La violencia política de Irene Montero

La ministra es un síntoma de un problema mayor: la apuesta de Sánchez por la crispación y el asalto sistemático a las instituciones y a la pluralidad social

Podemos nació y creció desde el desprecio a las reglas más elementales de la democracia, a la que negaba con sus pretensiones rupturistas, y subido a un lenguaje agresivo y denigrante hacia buena parte de la sociedad, de sus costumbres y de sus instituciones.

Todo eso sigue presente en el partido, convertido ahora en una especie de Sociedad Limitada que, al margen de sus bases e incluso de sus votantes, actúa como el negocio político privado de un número muy reducido de personas, todas de la confianza de Pablo Iglesias y promovidas por él.

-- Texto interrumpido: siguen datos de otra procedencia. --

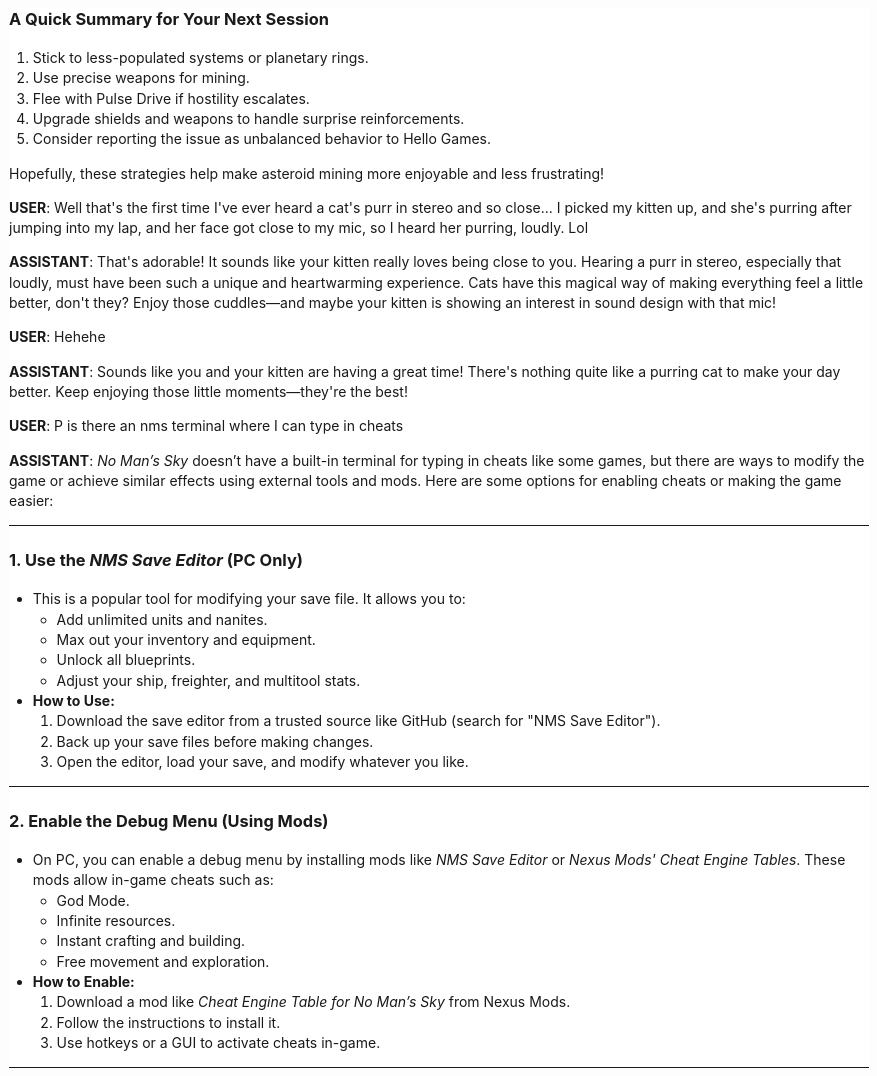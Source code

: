 
### **A Quick Summary for Your Next Session**
1. Stick to less-populated systems or planetary rings.
2. Use precise weapons for mining.
3. Flee with Pulse Drive if hostility escalates.
4. Upgrade shields and weapons to handle surprise reinforcements.
5. Consider reporting the issue as unbalanced behavior to Hello Games.

Hopefully, these strategies help make asteroid mining more enjoyable and less frustrating!

**USER**: Well that's the first time I've ever heard a cat's purr in stereo and so close... I picked my kitten up, and she's purring after jumping into my lap, and her face got close to my mic, so I heard her purring, loudly. Lol

**ASSISTANT**: That's adorable! It sounds like your kitten really loves being close to you. Hearing a purr in stereo, especially that loudly, must have been such a unique and heartwarming experience. Cats have this magical way of making everything feel a little better, don't they? Enjoy those cuddles—and maybe your kitten is showing an interest in sound design with that mic!

**USER**: Hehehe

**ASSISTANT**: Sounds like you and your kitten are having a great time! There's nothing quite like a purring cat to make your day better. Keep enjoying those little moments—they're the best!

**USER**: P is there an nms terminal where I can type in cheats

**ASSISTANT**: *No Man’s Sky* doesn’t have a built-in terminal for typing in cheats like some games, but there are ways to modify the game or achieve similar effects using external tools and mods. Here are some options for enabling cheats or making the game easier:

---

### **1. Use the *NMS Save Editor*** (PC Only)
- This is a popular tool for modifying your save file. It allows you to:
  - Add unlimited units and nanites.
  - Max out your inventory and equipment.
  - Unlock all blueprints.
  - Adjust your ship, freighter, and multitool stats.
- **How to Use:**
  1. Download the save editor from a trusted source like GitHub (search for "NMS Save Editor").
  2. Back up your save files before making changes.
  3. Open the editor, load your save, and modify whatever you like.

---

### **2. Enable the Debug Menu (Using Mods)**
- On PC, you can enable a debug menu by installing mods like *NMS Save Editor* or *Nexus Mods' Cheat Engine Tables*. These mods allow in-game cheats such as:
  - God Mode.
  - Infinite resources.
  - Instant crafting and building.
  - Free movement and exploration.
- **How to Enable:**
  1. Download a mod like *Cheat Engine Table for No Man’s Sky* from Nexus Mods.
  2. Follow the instructions to install it.
  3. Use hotkeys or a GUI to activate cheats in-game.

---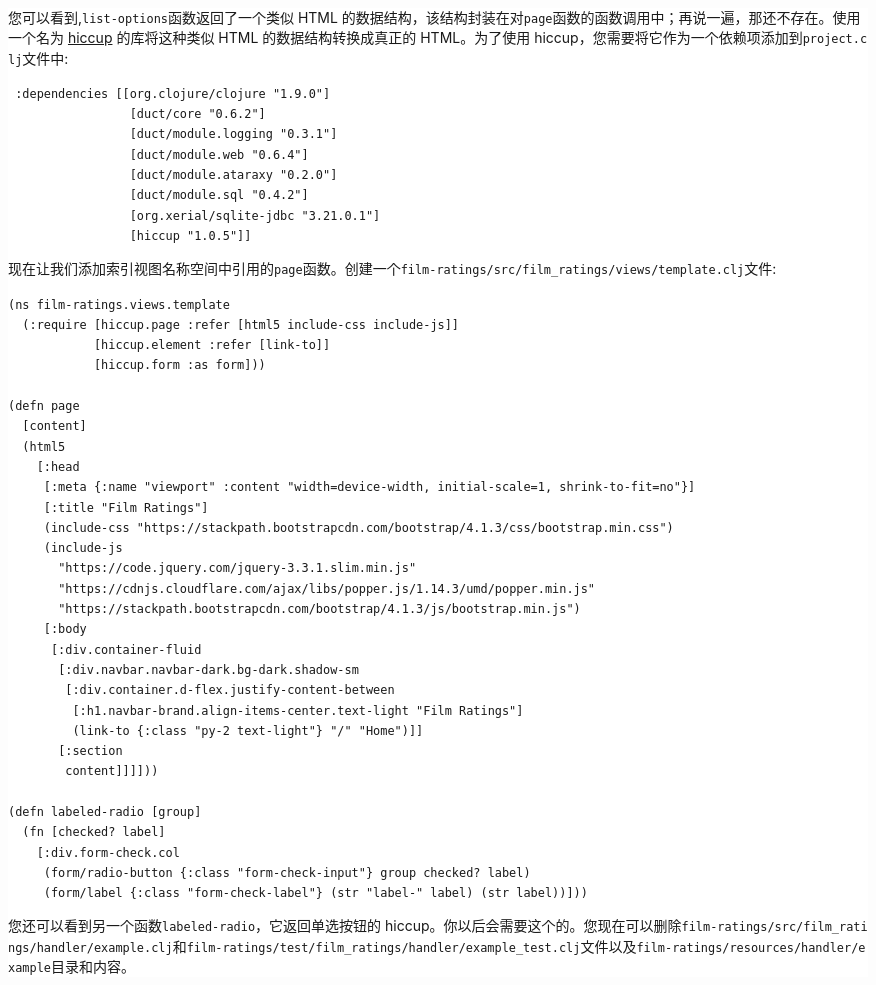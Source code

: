 您可以看到,`list-options`函数返回了一个类似 HTML 的数据结构，该结构封装在对`page`函数的函数调用中；再说一遍，那还不存在。使用一个名为 [hiccup](https://github.com/weavejester/hiccup) 的库将这种类似 HTML 的数据结构转换成真正的 HTML。为了使用 hiccup，您需要将它作为一个依赖项添加到`project.clj`文件中:

```
 :dependencies [[org.clojure/clojure "1.9.0"]
                 [duct/core "0.6.2"]
                 [duct/module.logging "0.3.1"]
                 [duct/module.web "0.6.4"]
                 [duct/module.ataraxy "0.2.0"]
                 [duct/module.sql "0.4.2"]
                 [org.xerial/sqlite-jdbc "3.21.0.1"]
                 [hiccup "1.0.5"]] 
```

现在让我们添加索引视图名称空间中引用的`page`函数。创建一个`film-ratings/src/film_ratings/views/template.clj`文件:

```
(ns film-ratings.views.template
  (:require [hiccup.page :refer [html5 include-css include-js]]
            [hiccup.element :refer [link-to]]
            [hiccup.form :as form]))

(defn page
  [content]
  (html5
    [:head
     [:meta {:name "viewport" :content "width=device-width, initial-scale=1, shrink-to-fit=no"}]
     [:title "Film Ratings"]
     (include-css "https://stackpath.bootstrapcdn.com/bootstrap/4.1.3/css/bootstrap.min.css")
     (include-js
       "https://code.jquery.com/jquery-3.3.1.slim.min.js"
       "https://cdnjs.cloudflare.com/ajax/libs/popper.js/1.14.3/umd/popper.min.js"
       "https://stackpath.bootstrapcdn.com/bootstrap/4.1.3/js/bootstrap.min.js")
     [:body
      [:div.container-fluid
       [:div.navbar.navbar-dark.bg-dark.shadow-sm
        [:div.container.d-flex.justify-content-between
         [:h1.navbar-brand.align-items-center.text-light "Film Ratings"]
         (link-to {:class "py-2 text-light"} "/" "Home")]]
       [:section
        content]]]]))

(defn labeled-radio [group]
  (fn [checked? label]
    [:div.form-check.col
     (form/radio-button {:class "form-check-input"} group checked? label)
     (form/label {:class "form-check-label"} (str "label-" label) (str label))])) 
```

您还可以看到另一个函数`labeled-radio`，它返回单选按钮的 hiccup。你以后会需要这个的。您现在可以删除`film-ratings/src/film_ratings/handler/example.clj`和`film-ratings/test/film_ratings/handler/example_test.clj`文件以及`film-ratings/resources/handler/example`目录和内容。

Desde luego es el caso de Irene Montero, por mucho que le moleste: de no tener la relación personal que mantiene con el fundador de Podemos, difícilmente hubiera llegado nunca a ser portavoz parlamentaria, ministra del Gobierno de España y, probablemente, próxima candidata en las elecciones generales, si culmina su evidente ruptura con Yolanda Díaz.

Y es en ese contexto, de populismo agresivo y de interés electoral, donde hay que ubicar los excesos de la ministra de Igualdad, autora de una de las frases más deleznables que se ha escuchado en el Congreso en mucho tiempo, la que señalaba al PP como promotor de la «cultura de la violación».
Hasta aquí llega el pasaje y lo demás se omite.